# ACTIVITY:
Your answer must contain only the lines from the one containing "- Format selection: Ctrl+K Ctrl+F" through the end of the entries below, reproduced character for character.

# ENTRIES PROVIDED:
● ● ●
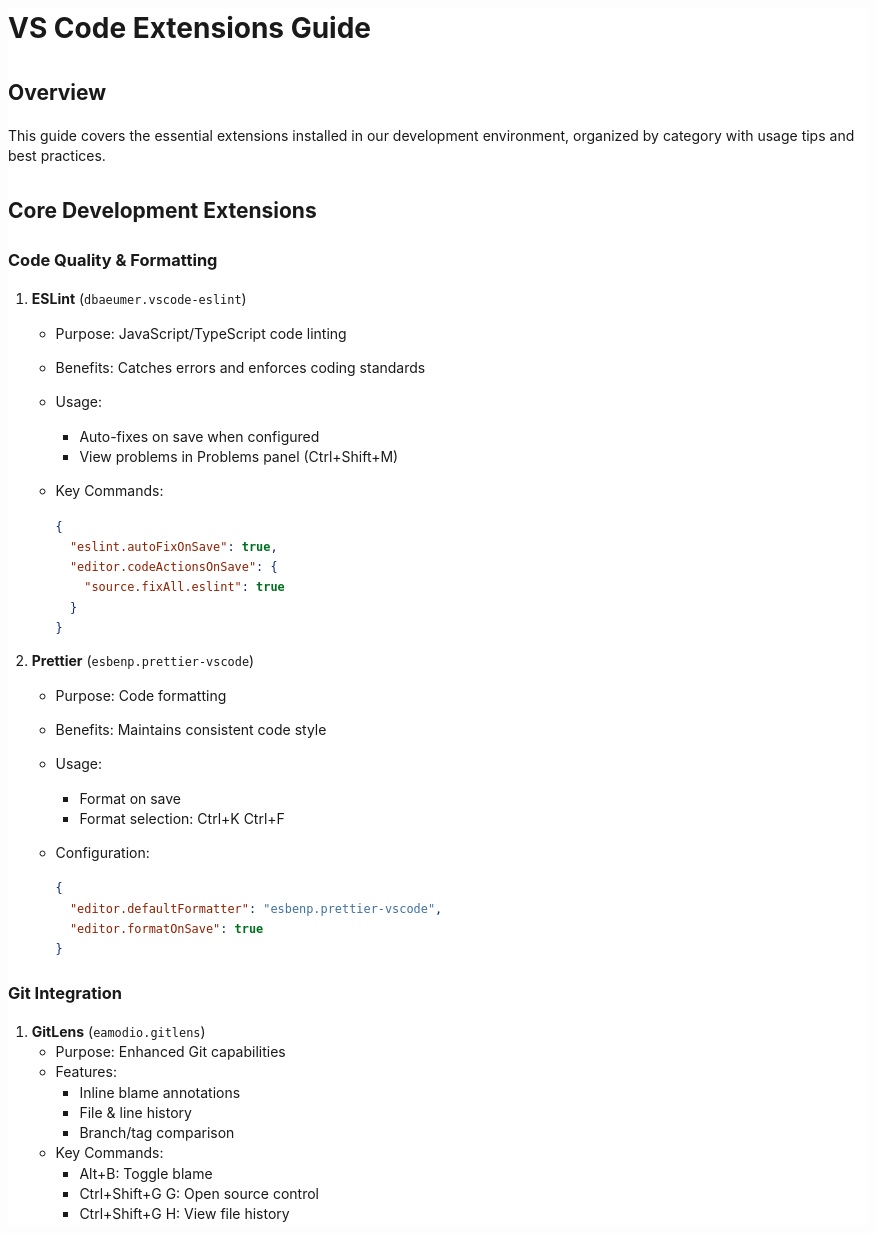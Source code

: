 # VS Code Extensions Guide

## Overview

This guide covers the essential extensions installed in our development environment, organized by category with usage tips and best practices.

## Core Development Extensions

### Code Quality & Formatting

1. **ESLint** (`dbaeumer.vscode-eslint`)
   - Purpose: JavaScript/TypeScript code linting
   - Benefits: Catches errors and enforces coding standards
   - Usage:
     - Auto-fixes on save when configured
     - View problems in Problems panel (Ctrl+Shift+M)
   - Key Commands:

     ```json
     {
       "eslint.autoFixOnSave": true,
       "editor.codeActionsOnSave": {
         "source.fixAll.eslint": true
       }
     }
     ```

2. **Prettier** (`esbenp.prettier-vscode`)
   - Purpose: Code formatting
   - Benefits: Maintains consistent code style
   - Usage:
     - Format on save
     - Format selection: Ctrl+K Ctrl+F
   - Configuration:

     ```json
     {
       "editor.defaultFormatter": "esbenp.prettier-vscode",
       "editor.formatOnSave": true
     }
     ```

### Git Integration

1. **GitLens** (`eamodio.gitlens`)
   - Purpose: Enhanced Git capabilities
   - Features:
     - Inline blame annotations
     - File & line history
     - Branch/tag comparison
   - Key Commands:
     - Alt+B: Toggle blame
     - Ctrl+Shift+G G: Open source control
     - Ctrl+Shift+G H: View file history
● ● ●
# EXERCISE RESPONSE:
     - Format selection: Ctrl+K Ctrl+F
   - Configuration:

     ```json
     {
       "editor.defaultFormatter": "esbenp.prettier-vscode",
       "editor.formatOnSave": true
     }
     ```

### Git Integration

1. **GitLens** (`eamodio.gitlens`)
   - Purpose: Enhanced Git capabilities
   - Features:
     - Inline blame annotations
     - File & line history
     - Branch/tag comparison
   - Key Commands:
     - Alt+B: Toggle blame
     - Ctrl+Shift+G G: Open source control
     - Ctrl+Shift+G H: View file history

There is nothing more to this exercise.